Using a dataset that the solo instrument is piano has other benefits. Synthesizing audio from MIDI can be a challenging problem for some instruments. For example, having velocities and note durations and timing of violin music would not immediately lead to good-sounding violin audio at all. The problems are even more evident if one considers synthesizing vocals from MIDI. Here, that the piano is a percussive instrument buys us an important benefit: synthesizing piano music from MIDI can sound quite realistic (compared to synthesizing instruments that allow continuous timbral control). Thus, when we generate data, we can properly realize it in audio space and therefore have a good point of comparison. Conversely, capturing the MIDI data of piano playing provides us with a sufficiently rich set of parameters that we can later learn enough in order to be able to render audio.
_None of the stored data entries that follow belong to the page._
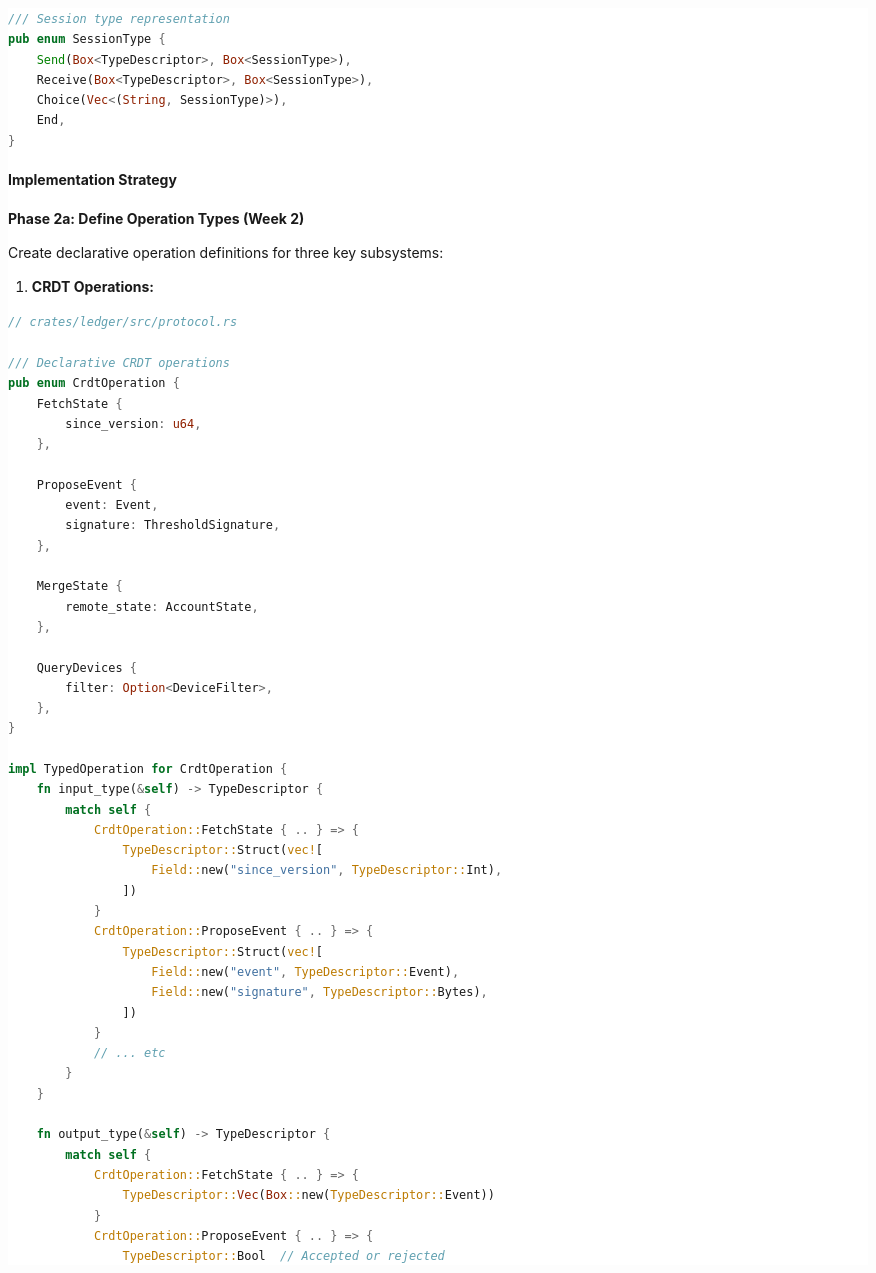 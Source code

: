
```rust
/// Session type representation
pub enum SessionType {
    Send(Box<TypeDescriptor>, Box<SessionType>),
    Receive(Box<TypeDescriptor>, Box<SessionType>),
    Choice(Vec<(String, SessionType)>),
    End,
}
```

#### Implementation Strategy

**Phase 2a: Define Operation Types (Week 2)**

Create declarative operation definitions for three key subsystems:

1. **CRDT Operations:**

```rust
// crates/ledger/src/protocol.rs

/// Declarative CRDT operations
pub enum CrdtOperation {
    FetchState {
        since_version: u64,
    },
    
    ProposeEvent {
        event: Event,
        signature: ThresholdSignature,
    },
    
    MergeState {
        remote_state: AccountState,
    },
    
    QueryDevices {
        filter: Option<DeviceFilter>,
    },
}

impl TypedOperation for CrdtOperation {
    fn input_type(&self) -> TypeDescriptor {
        match self {
            CrdtOperation::FetchState { .. } => {
                TypeDescriptor::Struct(vec![
                    Field::new("since_version", TypeDescriptor::Int),
                ])
            }
            CrdtOperation::ProposeEvent { .. } => {
                TypeDescriptor::Struct(vec![
                    Field::new("event", TypeDescriptor::Event),
                    Field::new("signature", TypeDescriptor::Bytes),
                ])
            }
            // ... etc
        }
    }
    
    fn output_type(&self) -> TypeDescriptor {
        match self {
            CrdtOperation::FetchState { .. } => {
                TypeDescriptor::Vec(Box::new(TypeDescriptor::Event))
            }
            CrdtOperation::ProposeEvent { .. } => {
                TypeDescriptor::Bool  // Accepted or rejected
```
Note that with violin or voice, for example, we would need to capture many more parameters than those typically available in the MIDI protocol in order to get a sufficiently meaningful set of parameters for expressive performance.

Evaluation matrix

Musical expression evaluation it is not quite like basic static data evaluation. There are two different types of machine learning algorithms, for the classification and the regression problem. Simply the outputs are signal value that may means house price, temperature, or categories. But the musical expression, it is not a signal value which may represent the result. For this reason, the evaluation matrix is using log-loss.
Also, Sageev Oore [1] and his team used another way to evaluate the generated samples. They compared hand selected statistical features with the same features that from human music performance. They mentioned that the relationship between MIDI pitch number and MIDI velocity the best fit first three orders of polynomials are remarkably similar. That could mean the performance is good. For our research, we only share the generative performance to our class. Then let the audience to decide whether it is a good performance.